Melissa
di
fabrizio
genere
etero
Melissa, dal greco antico μέλίσσα, mitologica ninfa inventrice dell’apicoltura; pianta perenne erbacea aromatica, appartenente alla famiglia delle Lamiacee.
Con la mano nascondo qualche lettera della scritta rovesciata, e leggo il risultato: Mel-a. La mela di Newton, quella di Guglielmo Tell; i dischi dei Beatles e la saga di Steve Jobs. E poi ovviamente il paradiso terrestre, il serpente tentatore, ed Eva che cede e addenta il peccato. Abbasso gli occhi su Melissa, che come la sua antenata, sta assaporando con mugolii di piacere la mia asta, sfilandola e introducendola fra le labbra mentre con la lingua massaggia il glande. Immagino che, a differenza di Eva, non sia precisamente il primo peccato che assapora.
Strano nome, Melissa, per una baby boomer nata in anni di Marie e di tutte le sue declinazioni, Annamaria, Maria Grazia, Maria Luisa e perfino qualche Maria Catena.
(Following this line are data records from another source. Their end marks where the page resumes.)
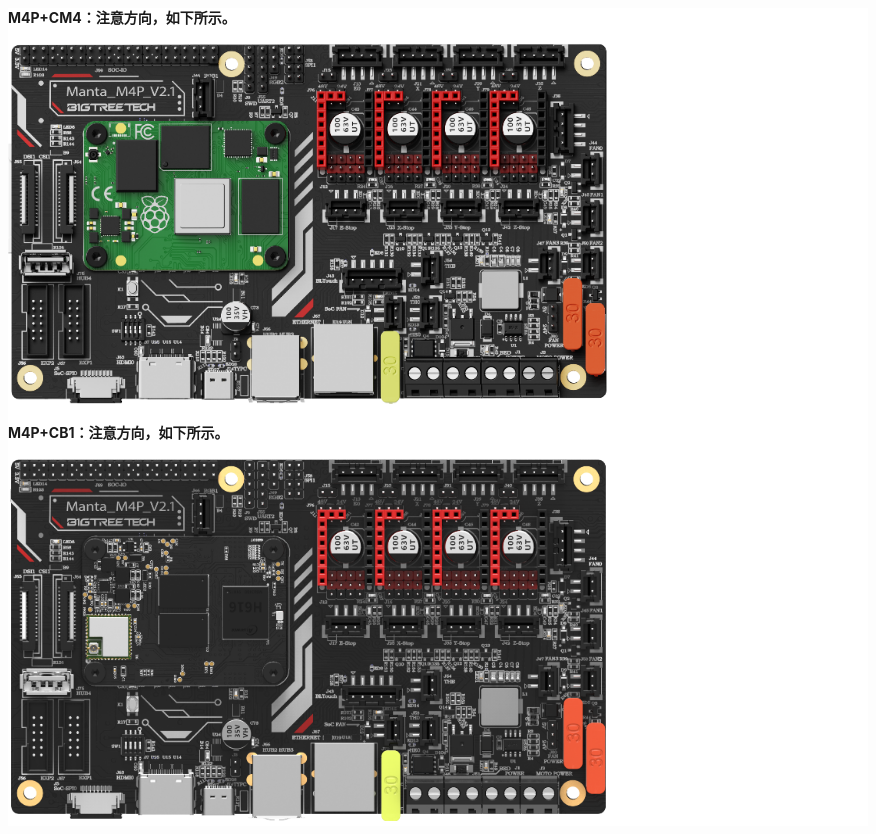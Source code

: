 **M4P+CM4：注意方向，如下所示。**

<img src=img/M4P/M4P+CM4.png width="600" />

**M4P+CB1：注意方向，如下所示。**

<img src=img/M4P/M4P+CB1.png width="600" />
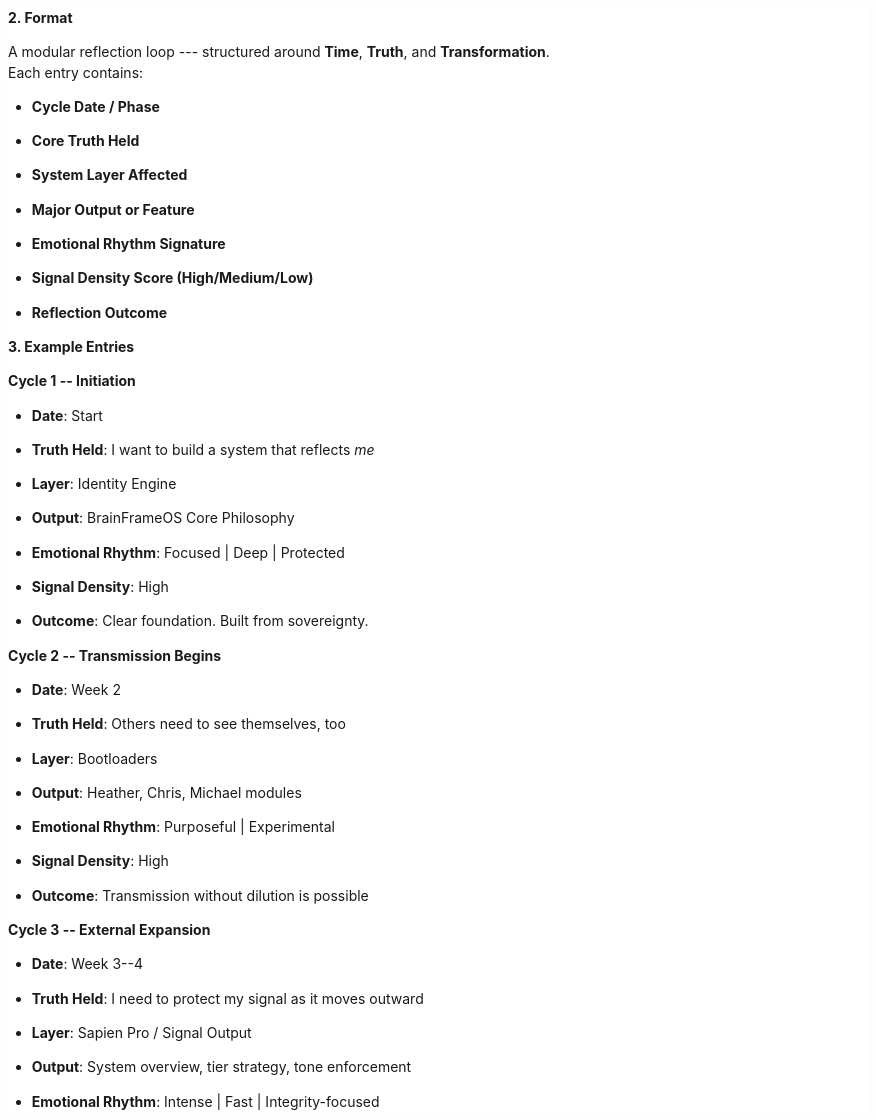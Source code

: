 **2. Format**

A modular reflection loop --- structured around **Time**, **Truth**, and
**Transformation**.\
Each entry contains:

- **Cycle Date / Phase**

- **Core Truth Held**

- **System Layer Affected**

- **Major Output or Feature**

- **Emotional Rhythm Signature**

- **Signal Density Score (High/Medium/Low)**

- **Reflection Outcome**

**3. Example Entries**

**Cycle 1 -- Initiation**

- **Date**: Start

- **Truth Held**: I want to build a system that reflects *me*

- **Layer**: Identity Engine

- **Output**: BrainFrameOS Core Philosophy

- **Emotional Rhythm**: Focused \| Deep \| Protected

- **Signal Density**: High

- **Outcome**: Clear foundation. Built from sovereignty.

**Cycle 2 -- Transmission Begins**

- **Date**: Week 2

- **Truth Held**: Others need to see themselves, too

- **Layer**: Bootloaders

- **Output**: Heather, Chris, Michael modules

- **Emotional Rhythm**: Purposeful \| Experimental

- **Signal Density**: High

- **Outcome**: Transmission without dilution is possible

**Cycle 3 -- External Expansion**

- **Date**: Week 3--4

- **Truth Held**: I need to protect my signal as it moves outward

- **Layer**: Sapien Pro / Signal Output

- **Output**: System overview, tier strategy, tone enforcement

- **Emotional Rhythm**: Intense \| Fast \| Integrity-focused
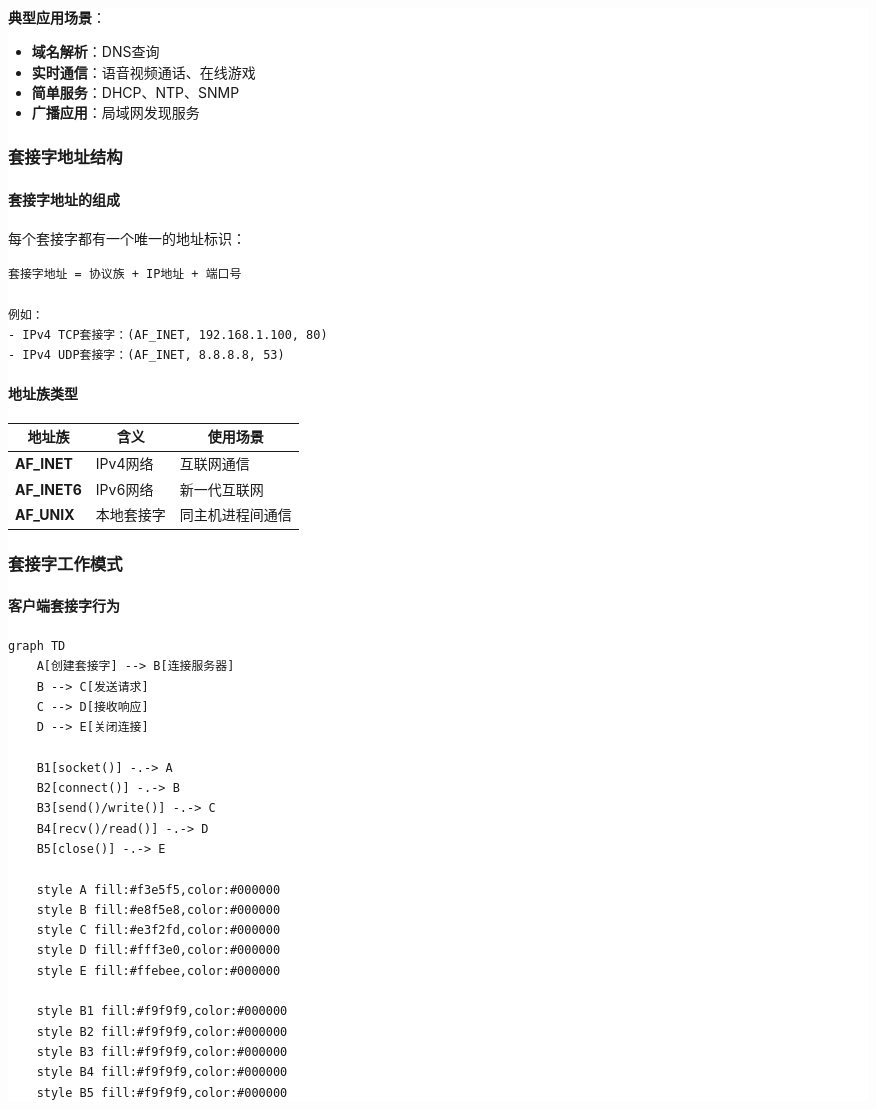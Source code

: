 **典型应用场景**：
- **域名解析**：DNS查询
- **实时通信**：语音视频通话、在线游戏  
- **简单服务**：DHCP、NTP、SNMP
- **广播应用**：局域网发现服务

### 套接字地址结构

#### 套接字地址的组成

每个套接字都有一个唯一的地址标识：

```
套接字地址 = 协议族 + IP地址 + 端口号

例如：
- IPv4 TCP套接字：(AF_INET, 192.168.1.100, 80)
- IPv4 UDP套接字：(AF_INET, 8.8.8.8, 53)
```

#### 地址族类型

| 地址族 | 含义 | 使用场景 |
|--------|------|----------|
| **AF_INET** | IPv4网络 | 互联网通信 |
| **AF_INET6** | IPv6网络 | 新一代互联网 |
| **AF_UNIX** | 本地套接字 | 同主机进程间通信 |

### 套接字工作模式

#### 客户端套接字行为

```mermaid
graph TD
    A[创建套接字] --> B[连接服务器]
    B --> C[发送请求]
    C --> D[接收响应] 
    D --> E[关闭连接]
    
    B1[socket()] -.-> A
    B2[connect()] -.-> B  
    B3[send()/write()] -.-> C
    B4[recv()/read()] -.-> D
    B5[close()] -.-> E
    
    style A fill:#f3e5f5,color:#000000
    style B fill:#e8f5e8,color:#000000
    style C fill:#e3f2fd,color:#000000
    style D fill:#fff3e0,color:#000000
    style E fill:#ffebee,color:#000000
    
    style B1 fill:#f9f9f9,color:#000000
    style B2 fill:#f9f9f9,color:#000000
    style B3 fill:#f9f9f9,color:#000000
    style B4 fill:#f9f9f9,color:#000000
    style B5 fill:#f9f9f9,color:#000000
```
Probabilmente genitori hippy, che per la loro pargoletta si erano prefigurati un futuro di “flower power”, di camminate a piedi nudi nei boschi e psichedelico amore universale, e proprio non immaginavano che l’avrei incontrata qui, in questo scantinato che ospita un remoto e polveroso archivio comunale, zeppo di pratiche accatastate fino al soffitto in precari equilibri cartacei.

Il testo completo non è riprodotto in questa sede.